Technology is another sector that investors can find value in despite the political and policy-related issues in Washington, says Avinash.

“The technology sector has been at the front and centre of the market, not just in terms of how it is driving its overall performance, but also with respect to [how it is influenced by] political and policy issues in Washington. The issues surrounding the sector, which include the protection of intellectual property, has had an impact on the US’ relationship with China.

“If Trump is re-elected, such protectionist policies and posture will likely continue.

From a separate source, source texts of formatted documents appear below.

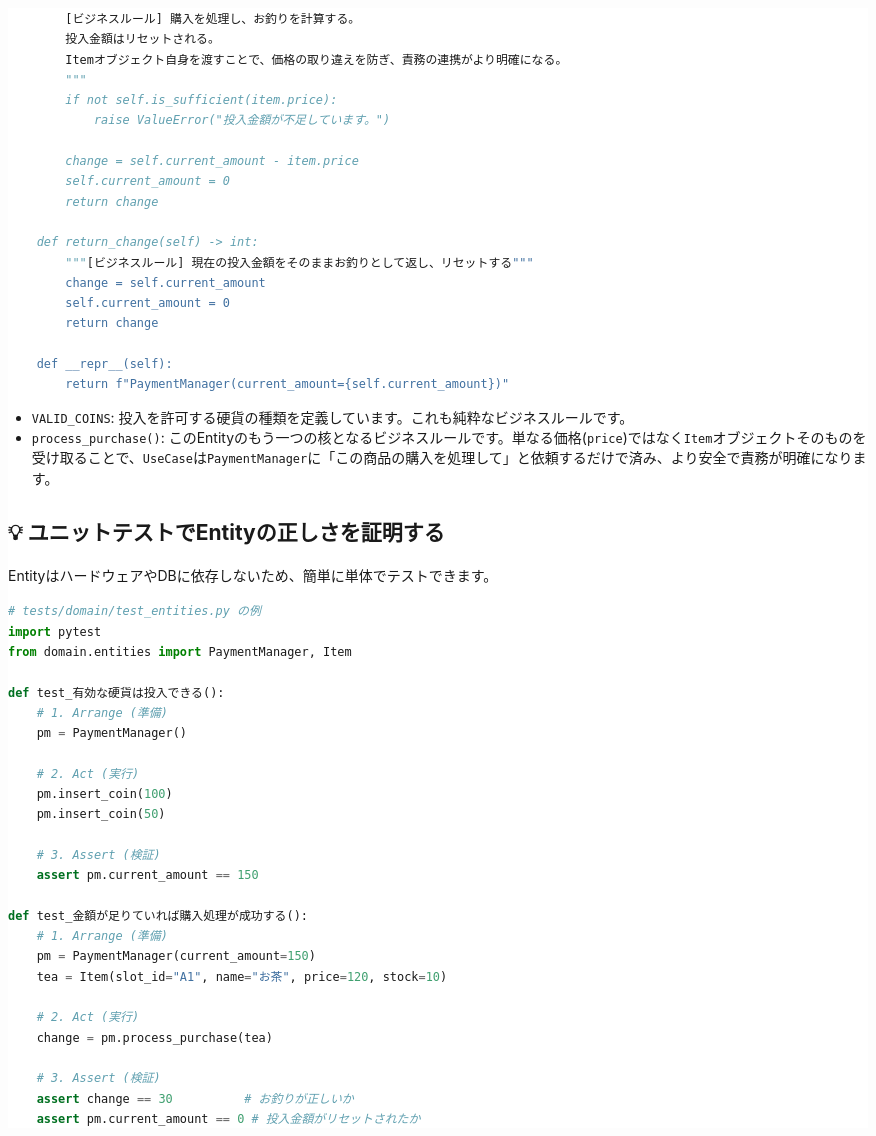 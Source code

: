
 ```python
        [ビジネスルール] 購入を処理し、お釣りを計算する。
        投入金額はリセットされる。
        Itemオブジェクト自身を渡すことで、価格の取り違えを防ぎ、責務の連携がより明確になる。
        """
        if not self.is_sufficient(item.price):
            raise ValueError("投入金額が不足しています。")
        
        change = self.current_amount - item.price
        self.current_amount = 0
        return change

    def return_change(self) -> int:
        """[ビジネスルール] 現在の投入金額をそのままお釣りとして返し、リセットする"""
        change = self.current_amount
        self.current_amount = 0
        return change

    def __repr__(self):
        return f"PaymentManager(current_amount={self.current_amount})"
```

  * `VALID_COINS`: 投入を許可する硬貨の種類を定義しています。これも純粋なビジネスルールです。
  * `process_purchase()`: このEntityのもう一つの核となるビジネスルールです。単なる価格(`price`)ではなく`Item`オブジェクトそのものを受け取ることで、`UseCase`は`PaymentManager`に「この商品の購入を処理して」と依頼するだけで済み、より安全で責務が明確になります。

## 💡 ユニットテストでEntityの正しさを証明する

EntityはハードウェアやDBに依存しないため、簡単に単体でテストできます。

```python
# tests/domain/test_entities.py の例
import pytest
from domain.entities import PaymentManager, Item

def test_有効な硬貨は投入できる():
    # 1. Arrange (準備)
    pm = PaymentManager()

    # 2. Act (実行)
    pm.insert_coin(100)
    pm.insert_coin(50)

    # 3. Assert (検証)
    assert pm.current_amount == 150

def test_金額が足りていれば購入処理が成功する():
    # 1. Arrange (準備)
    pm = PaymentManager(current_amount=150)
    tea = Item(slot_id="A1", name="お茶", price=120, stock=10)

    # 2. Act (実行)
    change = pm.process_purchase(tea)

    # 3. Assert (検証)
    assert change == 30          # お釣りが正しいか
    assert pm.current_amount == 0 # 投入金額がリセットされたか
```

In the same vein, if Biden is elected, he will likely pick up the mantle as these issues have become very widely accepted and are bipartisan issues,” he says.

Avinash adds that the firm has also sought to position its investment portfolios to benefit from developments in e-commerce, financial technology (fintech) and digital media as the pandemic has changed how consumers shop, travel and work.

He believes investors should think about how they want to position their portfolios for 2021 and beyond, instead of the next quarter. They should invest in high-quality companies that enjoy sustainable growth.

“We define high-quality companies [as those] with good balance sheets, strong cash flow and exposure to multi-decade secular trends and themes. We expect this strategy to outperform in a slower and modest growth environment that often occurs when economic growth cycles are maturing.

“Amid such an environment, investors are willing to pay a premium for companies perceived to have the ability to continue to grow their business in a slowing economic environment,” he says.

He encourages investors to take a long-term view when it comes to their investments “and take advantage of the volatility that might occur during the US election period as an opportunity to establish or increase their investment positions in quality companies”.

Avinash will be speaking on the topic of “US investment landscape ­— The shape of things to come” at The Edge-Citigold Wealth Webinar Series 2020 on Oct 17. This second of a four-part series will be moderated by Anna Taing, managing editor of The Edge ­Malaysia.